• [Required action] The material below holds a span beginning at the line with "Deploy to Heroku" and ending at the line with "for relevant inputs". Quote that span exactly, both ends included, and only that span.

• [Records for processing]
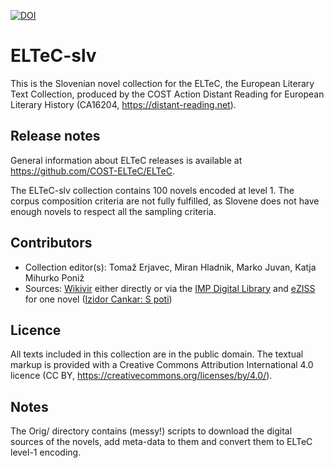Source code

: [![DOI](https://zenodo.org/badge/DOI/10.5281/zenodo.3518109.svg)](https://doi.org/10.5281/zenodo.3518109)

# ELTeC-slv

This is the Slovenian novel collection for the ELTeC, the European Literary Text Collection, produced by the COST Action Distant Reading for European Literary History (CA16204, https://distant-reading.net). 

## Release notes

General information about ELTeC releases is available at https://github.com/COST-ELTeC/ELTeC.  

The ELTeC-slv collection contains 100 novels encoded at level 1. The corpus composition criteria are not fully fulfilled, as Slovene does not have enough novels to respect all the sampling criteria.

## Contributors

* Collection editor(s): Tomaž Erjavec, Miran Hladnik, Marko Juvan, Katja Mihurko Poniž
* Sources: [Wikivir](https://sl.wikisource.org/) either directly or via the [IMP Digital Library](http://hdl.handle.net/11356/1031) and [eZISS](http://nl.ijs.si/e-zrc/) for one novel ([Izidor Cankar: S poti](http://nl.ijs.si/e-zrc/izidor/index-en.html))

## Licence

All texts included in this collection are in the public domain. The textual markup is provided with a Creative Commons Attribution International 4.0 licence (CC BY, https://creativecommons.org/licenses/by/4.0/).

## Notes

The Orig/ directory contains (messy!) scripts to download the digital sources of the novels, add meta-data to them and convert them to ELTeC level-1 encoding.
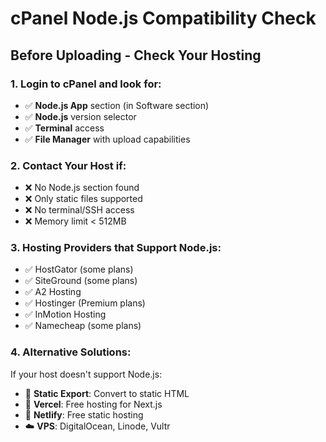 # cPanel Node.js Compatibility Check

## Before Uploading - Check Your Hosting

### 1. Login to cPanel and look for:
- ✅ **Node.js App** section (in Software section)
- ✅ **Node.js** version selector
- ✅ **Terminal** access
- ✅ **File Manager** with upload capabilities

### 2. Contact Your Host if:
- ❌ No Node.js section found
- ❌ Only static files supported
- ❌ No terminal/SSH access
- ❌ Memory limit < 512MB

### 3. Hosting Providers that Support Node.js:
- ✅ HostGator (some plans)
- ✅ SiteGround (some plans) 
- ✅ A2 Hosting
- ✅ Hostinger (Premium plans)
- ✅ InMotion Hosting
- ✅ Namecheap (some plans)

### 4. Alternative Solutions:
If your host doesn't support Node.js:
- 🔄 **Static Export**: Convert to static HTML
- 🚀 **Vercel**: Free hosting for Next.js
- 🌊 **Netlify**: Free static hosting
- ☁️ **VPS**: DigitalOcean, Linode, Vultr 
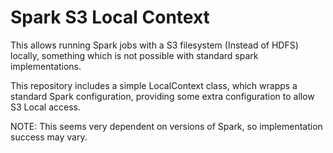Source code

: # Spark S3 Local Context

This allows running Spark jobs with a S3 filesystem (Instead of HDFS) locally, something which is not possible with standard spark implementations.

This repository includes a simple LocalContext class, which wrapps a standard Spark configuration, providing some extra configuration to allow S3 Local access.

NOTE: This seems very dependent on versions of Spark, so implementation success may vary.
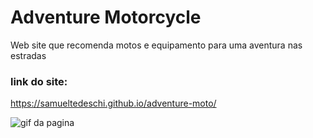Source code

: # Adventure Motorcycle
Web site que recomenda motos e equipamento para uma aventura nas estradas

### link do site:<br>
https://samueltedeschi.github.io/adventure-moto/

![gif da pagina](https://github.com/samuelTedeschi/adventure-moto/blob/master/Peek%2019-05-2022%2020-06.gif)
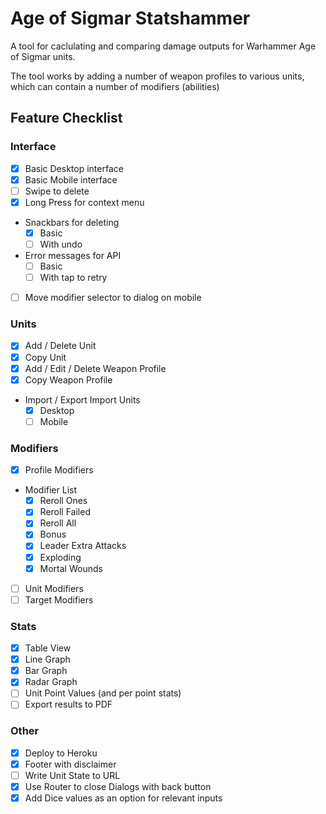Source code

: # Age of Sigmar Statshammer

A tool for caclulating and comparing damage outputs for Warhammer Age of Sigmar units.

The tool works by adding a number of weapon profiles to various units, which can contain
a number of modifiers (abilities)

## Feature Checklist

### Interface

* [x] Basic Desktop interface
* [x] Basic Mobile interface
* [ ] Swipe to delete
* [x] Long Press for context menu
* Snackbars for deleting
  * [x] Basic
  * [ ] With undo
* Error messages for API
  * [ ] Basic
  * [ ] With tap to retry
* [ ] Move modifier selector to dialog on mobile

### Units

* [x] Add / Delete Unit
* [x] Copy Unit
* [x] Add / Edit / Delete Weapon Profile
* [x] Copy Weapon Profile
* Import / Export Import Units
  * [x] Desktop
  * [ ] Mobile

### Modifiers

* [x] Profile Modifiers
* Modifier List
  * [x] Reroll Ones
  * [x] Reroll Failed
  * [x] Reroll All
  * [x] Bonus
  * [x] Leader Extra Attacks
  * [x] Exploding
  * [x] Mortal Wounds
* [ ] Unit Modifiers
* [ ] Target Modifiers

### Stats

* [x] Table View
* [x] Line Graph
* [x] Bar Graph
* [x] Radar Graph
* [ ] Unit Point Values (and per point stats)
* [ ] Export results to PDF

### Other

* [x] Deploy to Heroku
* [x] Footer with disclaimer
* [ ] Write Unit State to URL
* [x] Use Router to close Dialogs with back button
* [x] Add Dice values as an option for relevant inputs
--
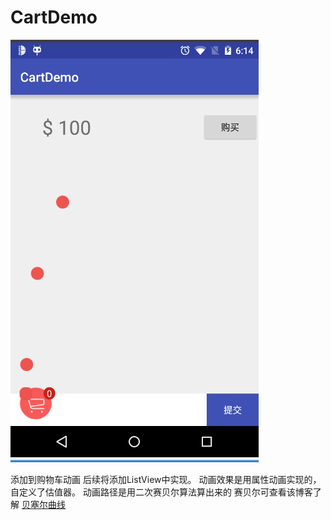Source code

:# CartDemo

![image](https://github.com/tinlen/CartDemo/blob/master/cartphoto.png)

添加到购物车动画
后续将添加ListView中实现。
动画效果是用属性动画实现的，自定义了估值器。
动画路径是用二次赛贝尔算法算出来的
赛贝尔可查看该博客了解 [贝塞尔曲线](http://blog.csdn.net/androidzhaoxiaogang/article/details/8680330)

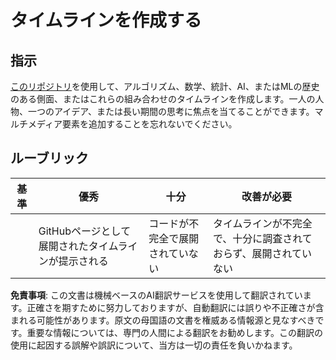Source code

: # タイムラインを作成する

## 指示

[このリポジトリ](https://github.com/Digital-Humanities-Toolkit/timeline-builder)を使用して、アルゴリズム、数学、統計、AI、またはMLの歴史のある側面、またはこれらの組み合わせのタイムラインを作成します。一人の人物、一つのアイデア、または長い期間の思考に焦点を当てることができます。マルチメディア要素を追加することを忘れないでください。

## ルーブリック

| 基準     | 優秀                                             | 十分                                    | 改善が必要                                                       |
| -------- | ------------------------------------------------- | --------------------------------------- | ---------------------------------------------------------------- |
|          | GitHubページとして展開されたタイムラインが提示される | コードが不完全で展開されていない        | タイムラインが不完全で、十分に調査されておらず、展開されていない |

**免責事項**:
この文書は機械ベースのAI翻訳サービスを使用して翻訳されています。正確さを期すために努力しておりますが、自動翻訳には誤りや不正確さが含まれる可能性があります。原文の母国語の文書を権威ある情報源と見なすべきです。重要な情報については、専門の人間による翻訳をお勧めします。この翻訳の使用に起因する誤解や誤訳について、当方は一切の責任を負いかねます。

• [Final answer]
* [x] Deploy to Heroku
* [x] Footer with disclaimer
* [ ] Write Unit State to URL
* [x] Use Router to close Dialogs with back button
* [x] Add Dice values as an option for relevant inputs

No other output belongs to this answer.